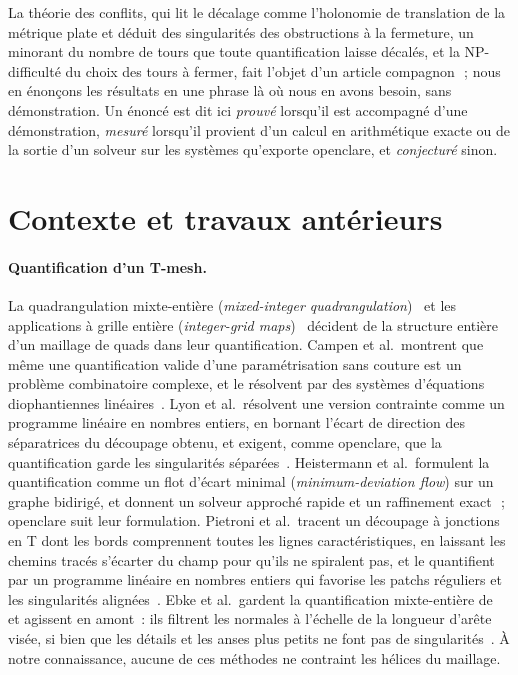 \documentclass[11pt,a4paper]{article}
\begin{document}
La théorie des conflits, qui lit le décalage comme l'holonomie de
translation de la métrique plate et déduit des singularités des obstructions
à la fermeture, un minorant du nombre de tours que toute quantification
laisse décalés, et la NP-difficulté du choix des tours à fermer, fait l'objet
d'un article compagnon~\cite{gardent2026turns}\,; nous en énonçons les
résultats en une phrase là où nous en avons besoin, sans démonstration. Un
énoncé est dit ici \emph{prouvé} lorsqu'il est accompagné d'une
démonstration, \emph{mesuré} lorsqu'il provient d'un calcul en arithmétique
exacte ou de la sortie d'un solveur sur les systèmes qu'exporte openclare, et
\emph{conjecturé} sinon.

\section{Contexte et travaux antérieurs}\label{sec:related}

\paragraph{Quantification d'un T-mesh.}
La quadrangulation mixte-entière (\emph{mixed-integer
quadrangulation})~\cite{bommes2009miq} et les applications à grille entière
(\emph{integer-grid maps})~\cite{bommes2013igm} décident de la structure
entière d'un maillage de quads dans leur quantification. Campen et al.\
montrent que même une quantification valide d'une paramétrisation sans
couture est un problème combinatoire complexe, et le résolvent par des
systèmes d'équations diophantiennes linéaires~\cite{campen2015qgp}. Lyon et al.\ résolvent
une version contrainte comme un programme linéaire en nombres entiers, en
bornant l'écart de direction des séparatrices du découpage obtenu, et
exigent, comme openclare, que la quantification garde les singularités
séparées~\cite{lyon2021constrained}. Heistermann et al.\ formulent la
quantification comme un flot d'écart minimal (\emph{minimum-deviation flow})
sur un graphe bidirigé, et donnent un solveur approché rapide et un
raffinement exact~\cite{heistermann2023bimdf}\,; openclare suit leur
formulation. Pietroni et al.\ tracent un découpage à jonctions en T dont les
bords comprennent toutes les lignes caractéristiques, en laissant les chemins
tracés s'écarter du champ pour qu'ils ne spiralent pas, et le quantifient par
un programme linéaire en nombres entiers qui favorise les patchs réguliers et
les singularités alignées~\cite{pietroni2021reliable}. Ebke et al.\ gardent la
quantification mixte-entière de~\cite{bommes2009miq} et agissent en amont~:
ils filtrent les normales à l'échelle de la longueur d'arête visée, si bien
que les détails et les anses plus petits ne font pas de
singularités~\cite{ebke2014lod}. À notre connaissance, aucune de ces méthodes
ne contraint les hélices du maillage.
\end{document}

---+---

**WHAT TO PRODUCE**
Go through the entries above and count each line that contains the string "solveur". Reply only with the total.

**EXERCISE RESULT**
2